All diseases that cause chronic liver damage are risk factors for HCC development. Therefore, international guidelines’ follow-up of such patients is crucial for detecting possible HCC or its detection at an early stage37. The most authoritative guidelines on monitoring patients with chronic liver are published periodically by European Association for the Study of the Liver, Asian-Pacific Association for the Study of the Liver, and American Association for the Study of Liver Diseases37. The tumor doubling time of HCC varies between 4 and 6 months. Therefore, the abovementioned guidelines suggest that patients with chronic liver disease without HCC should be followed up with ultrasonography (US) and alpha-fetoprotein (AFP) at 6-month intervals37. Patients with suspected HCC (nodule diameter <10 mm) should be followed up with US and AFP at 3 or 6-month intervals. Patients with a strong suspicion of HCC should be followed up with US and AFP. Patients with nodule diameter >10 mm and/or AFP >20 ng/mL should be evaluated further with radiological examinations37.

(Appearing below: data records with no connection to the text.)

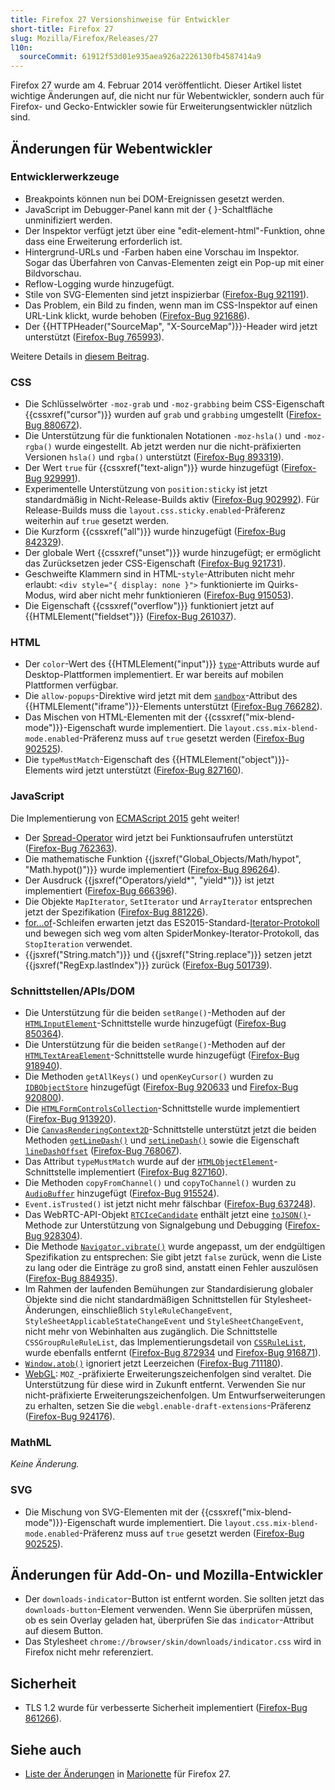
 ```yaml
---
title: Firefox 27 Versionshinweise für Entwickler
short-title: Firefox 27
slug: Mozilla/Firefox/Releases/27
l10n:
  sourceCommit: 61912f53d01e935aea926a2226130fb4587414a9
---
```


Firefox 27 wurde am 4. Februar 2014 veröffentlicht. Dieser Artikel listet wichtige Änderungen auf, die nicht nur für Webentwickler, sondern auch für Firefox- und Gecko-Entwickler sowie für Erweiterungsentwickler nützlich sind.

## Änderungen für Webentwickler

### Entwicklerwerkzeuge

- Breakpoints können nun bei DOM-Ereignissen gesetzt werden.
- JavaScript im Debugger-Panel kann mit der { }-Schaltfläche unminifiziert werden.
- Der Inspektor verfügt jetzt über eine "edit-element-html"-Funktion, ohne dass eine Erweiterung erforderlich ist.
- Hintergrund-URLs und -Farben haben eine Vorschau im Inspektor. Sogar das Überfahren von Canvas-Elementen zeigt ein Pop-up mit einer Bildvorschau.
- Reflow-Logging wurde hinzugefügt.
- Stile von SVG-Elementen sind jetzt inspizierbar ([Firefox-Bug 921191](https://bugzil.la/921191)).
- Das Problem, ein Bild zu finden, wenn man im CSS-Inspektor auf einen URL-Link klickt, wurde behoben ([Firefox-Bug 921686](https://bugzil.la/921686)).
- Der {{HTTPHeader("SourceMap", "X-SourceMap")}}-Header wird jetzt unterstützt ([Firefox-Bug 765993](https://bugzil.la/765993)).

Weitere Details in [diesem Beitrag](https://hacks.mozilla.org/2013/11/firefox-developer-tools-episode-27-edit-as-html-codemirror-more/).

### CSS

- Die Schlüsselwörter `-moz-grab` und `-moz-grabbing` beim CSS-Eigenschaft {{cssxref("cursor")}} wurden auf `grab` und `grabbing` umgestellt ([Firefox-Bug 880672](https://bugzil.la/880672)).
- Die Unterstützung für die funktionalen Notationen `-moz-hsla()` und `-moz-rgba()` wurde eingestellt. Ab jetzt werden nur die nicht-präfixierten Versionen `hsla()` und `rgba()` unterstützt ([Firefox-Bug 893319](https://bugzil.la/893319)).
- Der Wert `true` für {{cssxref("text-align")}} wurde hinzugefügt ([Firefox-Bug 929991](https://bugzil.la/929991)).
- Experimentelle Unterstützung von `position:sticky` ist jetzt standardmäßig in Nicht-Release-Builds aktiv ([Firefox-Bug 902992](https://bugzil.la/902992)). Für Release-Builds muss die `layout.css.sticky.enabled`-Präferenz weiterhin auf `true` gesetzt werden.
- Die Kurzform {{cssxref("all")}} wurde hinzugefügt ([Firefox-Bug 842329](https://bugzil.la/842329)).
- Der globale Wert {{cssxref("unset")}} wurde hinzugefügt; er ermöglicht das Zurücksetzen jeder CSS-Eigenschaft ([Firefox-Bug 921731](https://bugzil.la/921731)).
- Geschweifte Klammern sind in HTML-`style`-Attributen nicht mehr erlaubt: `<div style="{ display: none }">` funktionierte im Quirks-Modus, wird aber nicht mehr funktionieren ([Firefox-Bug 915053](https://bugzil.la/915053)).
- Die Eigenschaft {{cssxref("overflow")}} funktioniert jetzt auf {{HTMLElement("fieldset")}} ([Firefox-Bug 261037](https://bugzil.la/261037)).

### HTML

- Der `color`-Wert des {{HTMLElement("input")}} [`type`](/de/docs/Web/HTML/Reference/Elements/input#type)-Attributs wurde auf Desktop-Plattformen implementiert. Er war bereits auf mobilen Plattformen verfügbar.
- Die `allow-popups`-Direktive wird jetzt mit dem [`sandbox`](/de/docs/Web/HTML/Reference/Elements/iframe#sandbox)-Attribut des {{HTMLElement("iframe")}}-Elements unterstützt ([Firefox-Bug 766282](https://bugzil.la/766282)).
- Das Mischen von HTML-Elementen mit der {{cssxref("mix-blend-mode")}}-Eigenschaft wurde implementiert. Die `layout.css.mix-blend-mode.enabled`-Präferenz muss auf `true` gesetzt werden ([Firefox-Bug 902525](https://bugzil.la/902525)).
- Die `typeMustMatch`-Eigenschaft des {{HTMLElement("object")}}-Elements wird jetzt unterstützt ([Firefox-Bug 827160](https://bugzil.la/827160)).

### JavaScript

Die Implementierung von [ECMAScript 2015](https://web.archive.org/web/20210612110055/https://developer.mozilla.org/de/docs/Archive/Web/JavaScript/New_in_JavaScript/ECMAScript_2015_support_in_Mozilla) geht weiter!

- Der [Spread-Operator](/de/docs/Web/JavaScript/Reference/Operators/Spread_syntax) wird jetzt bei Funktionsaufrufen unterstützt ([Firefox-Bug 762363](https://bugzil.la/762363)).
- Die mathematische Funktion {{jsxref("Global_Objects/Math/hypot", "Math.hypot()")}} wurde implementiert ([Firefox-Bug 896264](https://bugzil.la/896264)).
- Der Ausdruck {{jsxref("Operators/yield*", "yield*")}} ist jetzt implementiert ([Firefox-Bug 666396](https://bugzil.la/666396)).
- Die Objekte `MapIterator`, `SetIterator` und `ArrayIterator` entsprechen jetzt der Spezifikation ([Firefox-Bug 881226](https://bugzil.la/881226)).
- [for...of](/de/docs/Web/JavaScript/Reference/Statements/for...of)-Schleifen erwarten jetzt das ES2015-Standard-[Iterator-Protokoll](/de/docs/Web/JavaScript/Reference/Iteration_protocols) und bewegen sich weg vom alten SpiderMonkey-Iterator-Protokoll, das `StopIteration` verwendet.
- {{jsxref("String.match")}} und {{jsxref("String.replace")}} setzen jetzt {{jsxref("RegExp.lastIndex")}} zurück ([Firefox-Bug 501739](https://bugzil.la/501739)).

### Schnittstellen/APIs/DOM

- Die Unterstützung für die beiden `setRange()`-Methoden auf der [`HTMLInputElement`](/de/docs/Web/API/HTMLInputElement)-Schnittstelle wurde hinzugefügt ([Firefox-Bug 850364](https://bugzil.la/850364)).
- Die Unterstützung für die beiden `setRange()`-Methoden auf der [`HTMLTextAreaElement`](/de/docs/Web/API/HTMLTextAreaElement)-Schnittstelle wurde hinzugefügt ([Firefox-Bug 918940](https://bugzil.la/918940)).
- Die Methoden `getAllKeys()` und `openKeyCursor()` wurden zu [`IDBObjectStore`](/de/docs/Web/API/IDBObjectStore) hinzugefügt ([Firefox-Bug 920633](https://bugzil.la/920633) und [Firefox-Bug 920800](https://bugzil.la/920800)).
- Die [`HTMLFormControlsCollection`](/de/docs/Web/API/HTMLFormControlsCollection)-Schnittstelle wurde implementiert ([Firefox-Bug 913920](https://bugzil.la/913920)).
- Die [`CanvasRenderingContext2D`](/de/docs/Web/API/CanvasRenderingContext2D)-Schnittstelle unterstützt jetzt die beiden Methoden [`getLineDash()`](/de/docs/Web/API/CanvasRenderingContext2D/getLineDash) und [`setLineDash()`](/de/docs/Web/API/CanvasRenderingContext2D/setLineDash) sowie die Eigenschaft [`lineDashOffset`](/de/docs/Web/API/CanvasRenderingContext2D/lineDashOffset) ([Firefox-Bug 768067](https://bugzil.la/768067)).
- Das Attribut `typeMustMatch` wurde auf der [`HTMLObjectElement`](/de/docs/Web/API/HTMLObjectElement)-Schnittstelle implementiert ([Firefox-Bug 827160](https://bugzil.la/827160)).
- Die Methoden `copyFromChannel()` und `copyToChannel()` wurden zu [`AudioBuffer`](/de/docs/Web/API/AudioBuffer) hinzugefügt ([Firefox-Bug 915524](https://bugzil.la/915524)).
- `Event.isTrusted()` ist jetzt nicht mehr fälschbar ([Firefox-Bug 637248](https://bugzil.la/637248)).
- Das WebRTC-API-Objekt [`RTCIceCandidate`](/de/docs/Web/API/RTCIceCandidate) enthält jetzt eine [`toJSON()`](/de/docs/Web/API/RTCIceCandidate/toJSON)-Methode zur Unterstützung von Signalgebung und Debugging ([Firefox-Bug 928304](https://bugzil.la/928304)).
- Die Methode [`Navigator.vibrate()`](/de/docs/Web/API/Navigator/vibrate) wurde angepasst, um der endgültigen Spezifikation zu entsprechen: Sie gibt jetzt `false` zurück, wenn die Liste zu lang oder die Einträge zu groß sind, anstatt einen Fehler auszulösen ([Firefox-Bug 884935](https://bugzil.la/884935)).
- Im Rahmen der laufenden Bemühungen zur Standardisierung globaler Objekte sind die nicht standardmäßigen Schnittstellen für Stylesheet-Änderungen, einschließlich `StyleRuleChangeEvent`, `StyleSheetApplicableStateChangeEvent` und `StyleSheetChangeEvent`, nicht mehr von Webinhalten aus zugänglich. Die Schnittstelle `CSSGroupRuleRuleList`, das Implementierungsdetail von [`CSSRuleList`](/de/docs/Web/API/CSSRuleList), wurde ebenfalls entfernt ([Firefox-Bug 872934](https://bugzil.la/872934) und [Firefox-Bug 916871](https://bugzil.la/916871)).
- [`Window.atob()`](/de/docs/Web/API/Window/atob) ignoriert jetzt Leerzeichen ([Firefox-Bug 711180](https://bugzil.la/711180)).
- [WebGL](/de/docs/Web/API/WebGL_API): `MOZ_`-präfixierte Erweiterungszeichenfolgen sind veraltet. Die Unterstützung für diese wird in Zukunft entfernt. Verwenden Sie nur nicht-präfixierte Erweiterungszeichenfolgen. Um Entwurfserweiterungen zu erhalten, setzen Sie die `webgl.enable-draft-extensions`-Präferenz ([Firefox-Bug 924176](https://bugzil.la/924176)).

### MathML

_Keine Änderung._

### SVG

- Die Mischung von SVG-Elementen mit der {{cssxref("mix-blend-mode")}}-Eigenschaft wurde implementiert. Die `layout.css.mix-blend-mode.enabled`-Präferenz muss auf `true` gesetzt werden ([Firefox-Bug 902525](https://bugzil.la/902525)).

## Änderungen für Add-On- und Mozilla-Entwickler

- Der `downloads-indicator`-Button ist entfernt worden. Sie sollten jetzt das `downloads-button`-Element verwenden. Wenn Sie überprüfen müssen, ob es sein Overlay geladen hat, überprüfen Sie das `indicator`-Attribut auf diesem Button.
- Das Stylesheet `chrome://browser/skin/downloads/indicator.css` wird in Firefox nicht mehr referenziert.

## Sicherheit

- TLS 1.2 wurde für verbesserte Sicherheit implementiert ([Firefox-Bug 861266](https://bugzil.la/861266)).

## Siehe auch

- [Liste der Änderungen](https://bugzilla.mozilla.org/buglist.cgi?resolution=FIXED&component=Marionette&product=Testing&target_milestone=mozilla27) in [Marionette](https://firefox-source-docs.mozilla.org/testing/marionette/index.html) für Firefox 27.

However, these approaches may not always provide the expected results because it is not always easy for patients to reach healthcare providers in underdeveloped or developing countries. False-negative results may be higher than expected, because US is an operator-dependent examination. There is a correlation between the duration of chronic liver disease and probability of HCC development. As in all other cancer types, gene mutation and mutation-related mRNA expression changes are expected in HCC. Therefore, in the follow-up of patients with chronic liver disease, fundamental genetic analysis can be performed after a certain period to determine whether there is a genetic mutation. As shown in our results, if changes are detected in the expression of genes that are strongly associated with HCC, patients can be followed more closely, and preventive treatments can be initiated when necessary. However, there is no evidence-based data on when genetic analysis should be performed on chronic liver disease. Therefore, a prospective multicenter study is needed to determine the timing of genetic analysis for patients with chronic liver disease. With this important finding, increasing the number of patients may further increase the scope of genetic information and power of the study.
CONCLUSION
In conclusion, this study revealed possible genomic biomarkers of HBV-related HCC using gene expression data from patients with HBV-related HCC and patients with chronic HBV alone. The reliability of the genes obtained with more comprehensive analyses to be made in the future can be tested, treatment approaches can be developed based on these genes, and their usability in clinical practice can be detailed. Thus, individual-based treatments and immunotherapy approaches more applicable to clinical practice are possible.